GANDY: So the people knew, especially the people that knew that I liked to dance, that I liked zydeco dancing. And they first had gotten a Philadelphia zydeco band. And then I found out that a real zydeco band was coming to town, and they did it! Got me a real zydeco band. And so we had a party [laughs]. It was like—it was just absolutely wonderful. Can you picture a faculty retirement party with a zydeco band?

Q: No, I can't.

GANDY: I've had a good life. I've had a really good life.

Q: Well I can't think of a better way than that to end this third session. And so thank you, Oscar, so much. And we will pick up tomorrow with a fourth session.

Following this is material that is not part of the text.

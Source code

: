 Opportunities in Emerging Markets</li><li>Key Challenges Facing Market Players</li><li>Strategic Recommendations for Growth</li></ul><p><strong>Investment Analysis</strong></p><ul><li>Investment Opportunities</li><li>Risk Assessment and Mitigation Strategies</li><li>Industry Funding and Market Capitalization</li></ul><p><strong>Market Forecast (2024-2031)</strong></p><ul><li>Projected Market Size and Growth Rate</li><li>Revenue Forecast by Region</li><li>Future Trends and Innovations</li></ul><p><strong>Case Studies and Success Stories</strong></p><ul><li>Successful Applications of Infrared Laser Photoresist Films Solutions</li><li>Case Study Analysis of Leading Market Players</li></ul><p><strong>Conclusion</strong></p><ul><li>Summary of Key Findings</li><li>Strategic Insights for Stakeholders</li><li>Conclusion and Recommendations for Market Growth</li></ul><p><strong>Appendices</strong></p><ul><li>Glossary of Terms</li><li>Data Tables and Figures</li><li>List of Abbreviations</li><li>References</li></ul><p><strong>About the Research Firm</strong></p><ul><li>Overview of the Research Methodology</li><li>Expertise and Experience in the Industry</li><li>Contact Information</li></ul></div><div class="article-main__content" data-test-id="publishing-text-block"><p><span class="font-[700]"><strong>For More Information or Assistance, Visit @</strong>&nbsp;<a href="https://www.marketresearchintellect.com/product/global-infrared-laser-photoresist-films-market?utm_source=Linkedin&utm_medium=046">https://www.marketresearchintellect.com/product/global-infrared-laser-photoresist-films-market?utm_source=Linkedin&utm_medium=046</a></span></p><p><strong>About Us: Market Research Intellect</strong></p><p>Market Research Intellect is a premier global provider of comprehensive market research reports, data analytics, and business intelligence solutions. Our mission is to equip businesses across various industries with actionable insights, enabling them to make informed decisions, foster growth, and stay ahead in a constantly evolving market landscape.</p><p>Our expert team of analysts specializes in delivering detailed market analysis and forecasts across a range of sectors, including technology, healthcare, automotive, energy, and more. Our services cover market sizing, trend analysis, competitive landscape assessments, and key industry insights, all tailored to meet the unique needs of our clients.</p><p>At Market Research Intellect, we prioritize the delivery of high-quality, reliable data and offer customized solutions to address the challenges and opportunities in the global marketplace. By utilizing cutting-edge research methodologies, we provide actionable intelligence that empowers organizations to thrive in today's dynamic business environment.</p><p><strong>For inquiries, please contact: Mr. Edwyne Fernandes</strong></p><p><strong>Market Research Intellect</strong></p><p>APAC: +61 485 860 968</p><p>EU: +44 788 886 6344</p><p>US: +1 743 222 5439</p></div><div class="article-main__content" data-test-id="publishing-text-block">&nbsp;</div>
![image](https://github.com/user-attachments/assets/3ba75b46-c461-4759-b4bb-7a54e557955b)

GANDY: Super. Thank you. Have a good day, y'all.

END OF SESSION THREE

01:00:00

NOTES
1. Oscar H. Gandy, Jr., The Panoptic Sort: A Political Economy of Personal Information (New York: Oxford University Press, 1993).
2. Oscar H. Gandy, Jr., “Epilogue–Framing at the Horizon: A Retrospective Assessment,” in Framing Public Life: Perspectives on Media and Our Understanding of the Social World, ed. Stephen D. Reese, Oscar H. Gandy, Jr., and August E. Grant, 355–78 (New York: Routledge, 2001).
3. Oscar H. Gandy, Jr., “Public Opinion Surveys and the Formation of Privacy Policy,” Journal of Social Issues 59, no. 2 (2003): 283–99.
4. Oscar H. Gandy, Jr., Communication and Race: A Structural Perspective (London: Arnold, 1998).
5. Oscar H. Gandy, Jr. and Nicholas Garnham. “Political Economy and Cultural studies: Reconciliation or Divorce?” Colloquy, Critical Studies in Mass Communication 12, no. 1 (1995).
6. E.g., Anthony Danna and Oscar H. Gandy, Jr., “All that Glitters Is Not Gold: Digging Beneath the Surface of Datamining,” Journal of Business Ethics 40 (2002): 373–88; and Oscar H. Gandy, Jr., “Exploring Identity and Identification in Cyberspace,” Notre Dame Journal of Law, Ethics, & Public Policy 14, no. 2 (2000): 1085–111.
7. Gandy, “Public Opinion Surveys and the Formation of Privacy Policy.”
8. Gandy, “Public Opinion Surveys and the Formation of Privacy Policy."
9. Gandy, Jr., “Public Opinion Surveys and the Formation of Privacy Policy." https://spssi.onlinelibrary.wiley.com/toc/15404560/2003/59/2
10. Oscar H. Gandy, Jr., “African Americans and Privacy: Understanding the Black Perspective in the Emerging Privacy Debate,” in The Information Society and the Black Community, ed. John T. Barber and Alice A. Tait, 31–58 (Westport, CT: Praeger, 2001).